Depreciation examples
Salon equipment like styling chairs ($300-$2,000 each), wash stations ($1,500-$5,000), and professional-grade dryer units can be fully expensed under Section 179 in the year of purchase up to the $2,560,000 limit (2026). Items costing $2,500 or less (clippers at $150, blow dryers at $200, flat irons at $250) qualify for the de minimis safe harbor election and can be deducted immediately as supplies without depreciation. First-year bonus depreciation is 100% in 2026 (restored and made permanent by OBBBA §70301) and applies to qualifying equipment not fully expensed under Section 179.
State variance
North Carolina
NC imposes a flat 3.99% individual income tax rate (2026). Booth-rental agreements are recognized under NC Board of Cosmetic Art Examiners rules. No separate local income taxes. Sales tax applies to retail product sales but not to hairdressing services.
California
Top marginal rate of 13.3%. The Board of Barbering and Cosmetology requires 1,600 hours of training for a cosmetologist license — among the highest in the nation.
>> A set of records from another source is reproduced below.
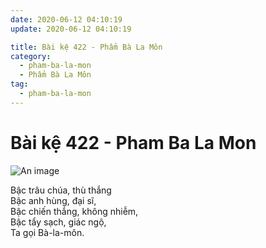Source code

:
 ```yaml
---
date: 2020-06-12 04:10:19
update: 2020-06-12 04:10:19

title: Bài kệ 422 - Phẩm Bà La Môn
category:
  - pham-ba-la-mon
  - Phẩm Bà La Môn
tag:
  - pham-ba-la-mon
---
```


# Bài kệ 422 - Pham Ba La Mon

![An image](/img/pham-ba-la-mon/pham-ba-la-mon-422.jpg)

Bậc trâu chúa, thù thắng<br>Bậc anh hùng, đại sĩ,<br>Bậc chiến thắng, không nhiễm,<br>Bậc tẩy sạch, giác ngộ,<br>Ta gọi Bà-la-môn.<br>
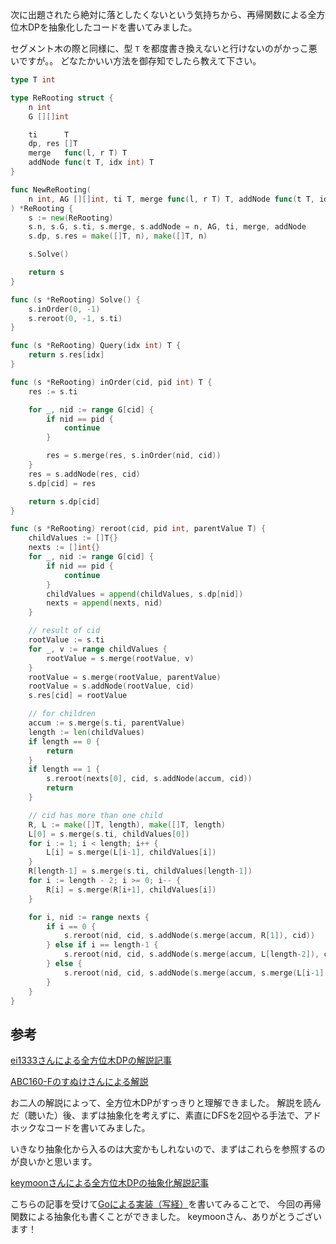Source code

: 次に出題されたら絶対に落としたくないという気持ちから、再帰関数による全方位木DPを抽象化したコードを書いてみました。

セグメント木の際と同様に、型 `T` を都度書き換えないと行けないのがかっこ悪いですが。。
どなたかいい方法を御存知でしたら教えて下さい。

```go
type T int

type ReRooting struct {
	n int
	G [][]int

	ti      T
	dp, res []T
	merge   func(l, r T) T
	addNode func(t T, idx int) T
}

func NewReRooting(
	n int, AG [][]int, ti T, merge func(l, r T) T, addNode func(t T, idx int) T,
) *ReRooting {
	s := new(ReRooting)
	s.n, s.G, s.ti, s.merge, s.addNode = n, AG, ti, merge, addNode
	s.dp, s.res = make([]T, n), make([]T, n)

	s.Solve()

	return s
}

func (s *ReRooting) Solve() {
	s.inOrder(0, -1)
	s.reroot(0, -1, s.ti)
}

func (s *ReRooting) Query(idx int) T {
	return s.res[idx]
}

func (s *ReRooting) inOrder(cid, pid int) T {
	res := s.ti

	for _, nid := range G[cid] {
		if nid == pid {
			continue
		}

		res = s.merge(res, s.inOrder(nid, cid))
	}
	res = s.addNode(res, cid)
	s.dp[cid] = res

	return s.dp[cid]
}

func (s *ReRooting) reroot(cid, pid int, parentValue T) {
	childValues := []T{}
	nexts := []int{}
	for _, nid := range G[cid] {
		if nid == pid {
			continue
		}
		childValues = append(childValues, s.dp[nid])
		nexts = append(nexts, nid)
	}

	// result of cid
	rootValue := s.ti
	for _, v := range childValues {
		rootValue = s.merge(rootValue, v)
	}
	rootValue = s.merge(rootValue, parentValue)
	rootValue = s.addNode(rootValue, cid)
	s.res[cid] = rootValue

	// for children
	accum := s.merge(s.ti, parentValue)
	length := len(childValues)
	if length == 0 {
		return
	}
	if length == 1 {
		s.reroot(nexts[0], cid, s.addNode(accum, cid))
		return
	}

	// cid has more than one child
	R, L := make([]T, length), make([]T, length)
	L[0] = s.merge(s.ti, childValues[0])
	for i := 1; i < length; i++ {
		L[i] = s.merge(L[i-1], childValues[i])
	}
	R[length-1] = s.merge(s.ti, childValues[length-1])
	for i := length - 2; i >= 0; i-- {
		R[i] = s.merge(R[i+1], childValues[i])
	}

	for i, nid := range nexts {
		if i == 0 {
			s.reroot(nid, cid, s.addNode(s.merge(accum, R[1]), cid))
		} else if i == length-1 {
			s.reroot(nid, cid, s.addNode(s.merge(accum, L[length-2]), cid))
		} else {
			s.reroot(nid, cid, s.addNode(s.merge(accum, s.merge(L[i-1], R[i+1])), cid))
		}
	}
}
```

## 参考

[ei1333さんによる全方位木DPの解説記事](https://ei1333.hateblo.jp/entry/2017/04/10/224413)

[ABC160-Fのすぬけさんによる解説](https://www.youtube.com/watch?v=zG1L4vYuGrg&t=5950s)

お二人の解説によって、全方位木DPがすっきりと理解できました。
解説を読んだ（聴いた）後、まずは抽象化を考えずに、素直にDFSを2回やる手法で、アドホックなコードを書いてみました。

いきなり抽象化から入るのは大変かもしれないので、まずはこれらを参照するのが良いかと思います。

[keymoonさんによる全方位木DPの抽象化解説記事](https://qiita.com/keymoon/items/2a52f1b0fb7ef67fb89e)

こちらの記事を受けて[Goによる実装（写経）](https://qiita.com/_maguroguma/items/5f51da6eac7829929229)を書いてみることで、
今回の再帰関数による抽象化も書くことができました。
keymoonさん、ありがとうございます！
AB5's ABC test creates significant reclassification risk for booth-rental arrangements; stylists should ensure their booth-rental agreement demonstrates all three ABC prongs. California also requires a separate Barbering license for razor cuts.
Texas
No state income tax, making TX attractive for high-earning stylists. The Texas Department of Licensing and Regulation requires 1,500 hours for a cosmetology license. Texas imposes sales tax (6.25% state + up to 2% local) on retail product sales but NOT on hairdressing services. The Dallas-Fort Worth and Houston metro areas have the largest salon industries in the state.
Common audit triggers
- Cash tip underreporting — the IRS compares reported tips to industry norms (typically 15-20% of gross service revenue). A stylist reporting tips below 10% is a red flag.
- Booth rental vs. employee misclassification — the IRS has a specific Audit Technique Guide for the beauty industry. Salon owners who issue 1099-NECs to stylists who work set schedules with salon products face reclassification risk.
- Product costs claimed as 100% business when products are also used personally — the IRS expects reasonable allocation between business and personal use.
- Excessive Schedule C losses against W-2 or other income in successive years — triggers hobby-loss scrutiny under IRC Section 183, particularly for part-time stylists.
- Tip credit overclaims by salon-owner employers — the IRC Section 45B credit (employer portion of FICA on tips exceeding minimum wage) is frequently miscalculated.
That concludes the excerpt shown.